「コープ」と「コンドミニアム」の違い
ニューヨークで引っ越ししようと考えStreetEasyなど調べていると必ず出てくる、「コープ」coopと「コンドミニアム」condo。
ざっくり理解したい方は
「コープ」coop:
- 入居審査が厳しい
- 使用条件(第三者への部屋貸し)などに制約がたくさんつく
- 古めのマンションに多い(ex,ダコタハウス)
「コンドミニアム」condo:
- そんな制約ない
- コープに比べて高め
- 新築マンションなどで一般的
2つの大きな違いはの区分所有の形態です。
◆マドンナでも入居審査に落ちる「コープ」
ニューヨークには、アパート管理組合(ボード)による入居審査及び面談にパスしなければ入居が許可されないコープと呼ばれる分譲アパートが多い。なかでも。ダコタハウスはその入居審査が極めて厳しいアパートとして知られている。年収その他いろいろな条件があるようだが、ただお金があれば入れるというわけでもない。これまでにも、マドンナやポールマッカートニー、ビリー・ジョエルなど、お金には全く困っていないセレブも入居を断られたというのであるから、いかに格式が高く審査が厳しいかが伺われる。
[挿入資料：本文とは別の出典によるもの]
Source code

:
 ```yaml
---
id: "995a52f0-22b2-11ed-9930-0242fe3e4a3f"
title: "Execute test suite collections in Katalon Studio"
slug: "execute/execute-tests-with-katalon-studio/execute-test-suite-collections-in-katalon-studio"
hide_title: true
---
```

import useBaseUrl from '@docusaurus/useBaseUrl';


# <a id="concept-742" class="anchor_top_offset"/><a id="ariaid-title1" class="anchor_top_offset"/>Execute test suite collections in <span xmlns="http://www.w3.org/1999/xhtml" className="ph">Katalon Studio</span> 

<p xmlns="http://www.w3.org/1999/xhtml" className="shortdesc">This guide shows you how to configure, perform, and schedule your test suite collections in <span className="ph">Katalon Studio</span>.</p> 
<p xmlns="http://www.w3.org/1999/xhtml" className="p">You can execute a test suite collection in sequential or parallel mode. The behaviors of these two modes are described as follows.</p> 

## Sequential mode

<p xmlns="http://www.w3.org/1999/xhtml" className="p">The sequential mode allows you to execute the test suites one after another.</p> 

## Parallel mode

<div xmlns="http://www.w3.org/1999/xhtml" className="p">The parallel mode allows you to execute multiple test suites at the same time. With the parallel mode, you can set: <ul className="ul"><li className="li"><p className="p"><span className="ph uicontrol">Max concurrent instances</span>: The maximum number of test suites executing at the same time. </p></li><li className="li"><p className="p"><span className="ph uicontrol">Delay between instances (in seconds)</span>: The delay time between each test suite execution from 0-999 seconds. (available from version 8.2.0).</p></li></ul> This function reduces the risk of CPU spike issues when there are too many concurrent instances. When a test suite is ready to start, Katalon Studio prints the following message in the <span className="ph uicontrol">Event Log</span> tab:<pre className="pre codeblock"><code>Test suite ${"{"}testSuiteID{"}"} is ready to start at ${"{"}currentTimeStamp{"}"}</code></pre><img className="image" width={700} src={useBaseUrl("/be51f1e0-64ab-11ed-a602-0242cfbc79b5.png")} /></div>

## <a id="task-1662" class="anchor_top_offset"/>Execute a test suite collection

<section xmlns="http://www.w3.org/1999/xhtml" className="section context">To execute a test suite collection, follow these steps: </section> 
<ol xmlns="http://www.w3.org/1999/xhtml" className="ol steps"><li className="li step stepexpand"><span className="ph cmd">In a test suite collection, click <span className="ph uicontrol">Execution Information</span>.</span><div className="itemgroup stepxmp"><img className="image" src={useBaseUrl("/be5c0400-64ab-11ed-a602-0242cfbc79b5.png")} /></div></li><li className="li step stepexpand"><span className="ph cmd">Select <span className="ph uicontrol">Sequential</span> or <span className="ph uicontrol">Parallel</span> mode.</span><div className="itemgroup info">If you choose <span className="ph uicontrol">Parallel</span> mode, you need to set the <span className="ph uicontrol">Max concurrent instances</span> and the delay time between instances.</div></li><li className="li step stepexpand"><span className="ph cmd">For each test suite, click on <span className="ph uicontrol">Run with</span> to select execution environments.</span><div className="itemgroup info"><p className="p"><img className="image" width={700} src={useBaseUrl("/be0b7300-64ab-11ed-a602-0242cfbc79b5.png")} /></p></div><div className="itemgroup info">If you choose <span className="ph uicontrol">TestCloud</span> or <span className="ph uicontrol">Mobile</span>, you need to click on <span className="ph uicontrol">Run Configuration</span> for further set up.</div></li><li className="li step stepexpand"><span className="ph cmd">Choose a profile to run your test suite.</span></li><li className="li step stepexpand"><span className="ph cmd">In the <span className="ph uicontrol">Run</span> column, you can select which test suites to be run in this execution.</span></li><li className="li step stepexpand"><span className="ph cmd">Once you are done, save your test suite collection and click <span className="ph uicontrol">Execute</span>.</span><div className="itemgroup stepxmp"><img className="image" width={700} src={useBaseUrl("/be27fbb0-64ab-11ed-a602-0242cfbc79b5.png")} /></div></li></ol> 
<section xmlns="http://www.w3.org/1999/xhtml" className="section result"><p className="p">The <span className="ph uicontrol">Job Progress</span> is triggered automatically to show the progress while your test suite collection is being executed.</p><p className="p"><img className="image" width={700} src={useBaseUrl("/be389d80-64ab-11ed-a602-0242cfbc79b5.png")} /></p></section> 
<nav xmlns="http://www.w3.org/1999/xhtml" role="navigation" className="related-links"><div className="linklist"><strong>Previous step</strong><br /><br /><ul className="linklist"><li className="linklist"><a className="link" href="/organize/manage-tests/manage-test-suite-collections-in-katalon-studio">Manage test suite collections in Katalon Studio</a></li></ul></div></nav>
コープは「Cooperative Apartment」の略で、ビルまるごと管理組合とシェアホルダーによって構成される非営利法人。コープの所有者に部屋の所有権はなく、部屋の大きさに応じた割合の株式を取得して、居住権を有することになる。会社の株を持つイメージ。でその株は買いたいと言っても審査があり、なかなか買えない。
コープは、マンハッタンを中心にクイーンズ、ブルックリン地区などいたるところで数多く存在しており、マンハッタンでは中古住宅の70%がコープだと言われる。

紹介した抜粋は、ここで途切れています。